*** STUDY MATERIAL ***
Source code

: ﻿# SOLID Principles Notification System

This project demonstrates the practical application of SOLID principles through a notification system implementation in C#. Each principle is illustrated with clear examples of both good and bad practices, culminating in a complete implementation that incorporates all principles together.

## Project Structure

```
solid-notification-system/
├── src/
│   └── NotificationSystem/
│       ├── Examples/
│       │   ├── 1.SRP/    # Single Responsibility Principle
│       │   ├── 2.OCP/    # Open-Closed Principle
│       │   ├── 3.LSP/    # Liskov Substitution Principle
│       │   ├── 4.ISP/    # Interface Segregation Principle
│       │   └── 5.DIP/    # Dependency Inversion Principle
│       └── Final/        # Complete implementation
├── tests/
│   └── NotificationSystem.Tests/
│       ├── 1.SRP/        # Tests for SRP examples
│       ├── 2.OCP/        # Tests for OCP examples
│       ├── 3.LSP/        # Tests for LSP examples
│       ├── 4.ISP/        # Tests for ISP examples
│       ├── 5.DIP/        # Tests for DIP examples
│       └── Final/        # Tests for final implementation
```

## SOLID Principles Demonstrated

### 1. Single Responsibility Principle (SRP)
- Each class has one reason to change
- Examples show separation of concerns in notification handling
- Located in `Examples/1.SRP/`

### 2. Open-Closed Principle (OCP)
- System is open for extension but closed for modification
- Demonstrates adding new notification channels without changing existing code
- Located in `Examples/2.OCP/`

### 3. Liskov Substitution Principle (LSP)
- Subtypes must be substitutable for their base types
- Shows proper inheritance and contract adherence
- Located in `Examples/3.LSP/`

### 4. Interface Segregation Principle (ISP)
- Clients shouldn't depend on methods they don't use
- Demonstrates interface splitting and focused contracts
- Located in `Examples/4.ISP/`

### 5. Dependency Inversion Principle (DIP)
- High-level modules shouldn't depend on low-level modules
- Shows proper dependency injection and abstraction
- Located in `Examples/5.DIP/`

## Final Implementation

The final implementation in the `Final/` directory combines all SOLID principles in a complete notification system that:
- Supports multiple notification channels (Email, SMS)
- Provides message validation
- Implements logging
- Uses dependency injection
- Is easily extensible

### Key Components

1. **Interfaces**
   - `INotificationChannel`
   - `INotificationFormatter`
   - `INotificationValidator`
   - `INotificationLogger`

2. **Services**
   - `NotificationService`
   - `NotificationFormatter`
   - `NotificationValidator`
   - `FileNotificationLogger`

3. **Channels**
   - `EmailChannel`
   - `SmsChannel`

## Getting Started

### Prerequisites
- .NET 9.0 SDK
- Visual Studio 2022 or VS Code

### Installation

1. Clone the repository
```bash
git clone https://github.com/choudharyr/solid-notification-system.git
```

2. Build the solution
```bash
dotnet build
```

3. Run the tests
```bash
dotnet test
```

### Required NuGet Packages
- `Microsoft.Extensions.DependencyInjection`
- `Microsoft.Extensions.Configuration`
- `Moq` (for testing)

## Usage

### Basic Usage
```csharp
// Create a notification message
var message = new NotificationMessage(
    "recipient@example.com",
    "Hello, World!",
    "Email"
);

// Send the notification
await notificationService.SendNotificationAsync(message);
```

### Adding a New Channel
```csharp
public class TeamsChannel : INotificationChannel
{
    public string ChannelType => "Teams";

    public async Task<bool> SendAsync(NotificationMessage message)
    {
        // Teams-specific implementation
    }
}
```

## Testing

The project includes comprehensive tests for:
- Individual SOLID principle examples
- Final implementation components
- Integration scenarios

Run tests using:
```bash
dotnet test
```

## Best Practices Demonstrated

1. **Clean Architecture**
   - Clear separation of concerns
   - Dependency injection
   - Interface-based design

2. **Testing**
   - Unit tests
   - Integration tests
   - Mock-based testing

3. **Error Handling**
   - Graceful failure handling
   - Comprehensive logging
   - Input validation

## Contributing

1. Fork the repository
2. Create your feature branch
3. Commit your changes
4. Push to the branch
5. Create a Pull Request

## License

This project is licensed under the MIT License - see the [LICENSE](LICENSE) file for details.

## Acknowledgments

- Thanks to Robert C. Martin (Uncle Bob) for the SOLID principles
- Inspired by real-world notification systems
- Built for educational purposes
*** End of STUDY MATERIAL ***
# BRIEF:
Output the full listing again, exactly as it stands above.

# SOLUTION:
Source code

: ﻿# SOLID Principles Notification System

This project demonstrates the practical application of SOLID principles through a notification system implementation in C#. Each principle is illustrated with clear examples of both good and bad practices, culminating in a complete implementation that incorporates all principles together.

## Project Structure

```
solid-notification-system/
├── src/
│   └── NotificationSystem/
│       ├── Examples/
│       │   ├── 1.SRP/    # Single Responsibility Principle
│       │   ├── 2.OCP/    # Open-Closed Principle
│       │   ├── 3.LSP/    # Liskov Substitution Principle
│       │   ├── 4.ISP/    # Interface Segregation Principle
│       │   └── 5.DIP/    # Dependency Inversion Principle
│       └── Final/        # Complete implementation
├── tests/
│   └── NotificationSystem.Tests/
│       ├── 1.SRP/        # Tests for SRP examples
│       ├── 2.OCP/        # Tests for OCP examples
│       ├── 3.LSP/        # Tests for LSP examples
│       ├── 4.ISP/        # Tests for ISP examples
│       ├── 5.DIP/        # Tests for DIP examples
│       └── Final/        # Tests for final implementation
```

## SOLID Principles Demonstrated

### 1. Single Responsibility Principle (SRP)
- Each class has one reason to change
- Examples show separation of concerns in notification handling
- Located in `Examples/1.SRP/`

### 2. Open-Closed Principle (OCP)
- System is open for extension but closed for modification
- Demonstrates adding new notification channels without changing existing code
- Located in `Examples/2.OCP/`

### 3. Liskov Substitution Principle (LSP)
- Subtypes must be substitutable for their base types
- Shows proper inheritance and contract adherence
- Located in `Examples/3.LSP/`

### 4. Interface Segregation Principle (ISP)
- Clients shouldn't depend on methods they don't use
- Demonstrates interface splitting and focused contracts
- Located in `Examples/4.ISP/`

### 5. Dependency Inversion Principle (DIP)
- High-level modules shouldn't depend on low-level modules
- Shows proper dependency injection and abstraction
- Located in `Examples/5.DIP/`

## Final Implementation

The final implementation in the `Final/` directory combines all SOLID principles in a complete notification system that:
- Supports multiple notification channels (Email, SMS)
- Provides message validation
- Implements logging
- Uses dependency injection
- Is easily extensible

### Key Components

1. **Interfaces**
   - `INotificationChannel`
   - `INotificationFormatter`
   - `INotificationValidator`
   - `INotificationLogger`

2. **Services**
   - `NotificationService`
   - `NotificationFormatter`
   - `NotificationValidator`
   - `FileNotificationLogger`

3. **Channels**
   - `EmailChannel`
   - `SmsChannel`

## Getting Started

### Prerequisites
- .NET 9.0 SDK
- Visual Studio 2022 or VS Code

### Installation

1. Clone the repository
```bash
git clone https://github.com/choudharyr/solid-notification-system.git
```

2. Build the solution
```bash
dotnet build
```

3. Run the tests
```bash
dotnet test
```

### Required NuGet Packages
- `Microsoft.Extensions.DependencyInjection`
- `Microsoft.Extensions.Configuration`
- `Moq` (for testing)

## Usage

### Basic Usage
```csharp
// Create a notification message
var message = new NotificationMessage(
    "recipient@example.com",
    "Hello, World!",
    "Email"
);

// Send the notification
await notificationService.SendNotificationAsync(message);
```

### Adding a New Channel
```csharp
public class TeamsChannel : INotificationChannel
{
    public string ChannelType => "Teams";

    public async Task<bool> SendAsync(NotificationMessage message)
    {
        // Teams-specific implementation
    }
}
```

## Testing

The project includes comprehensive tests for:
- Individual SOLID principle examples
- Final implementation components
- Integration scenarios

Run tests using:
```bash
dotnet test
```

## Best Practices Demonstrated

1. **Clean Architecture**
   - Clear separation of concerns
   - Dependency injection
   - Interface-based design

2. **Testing**
   - Unit tests
   - Integration tests
   - Mock-based testing

3. **Error Handling**
   - Graceful failure handling
   - Comprehensive logging
   - Input validation

## Contributing

1. Fork the repository
2. Create your feature branch
3. Commit your changes
4. Push to the branch
5. Create a Pull Request

## License

This project is licensed under the MIT License - see the [LICENSE](LICENSE) file for details.

## Acknowledgments

- Thanks to Robert C. Martin (Uncle Bob) for the SOLID principles
- Inspired by real-world notification systems
- Built for educational purposes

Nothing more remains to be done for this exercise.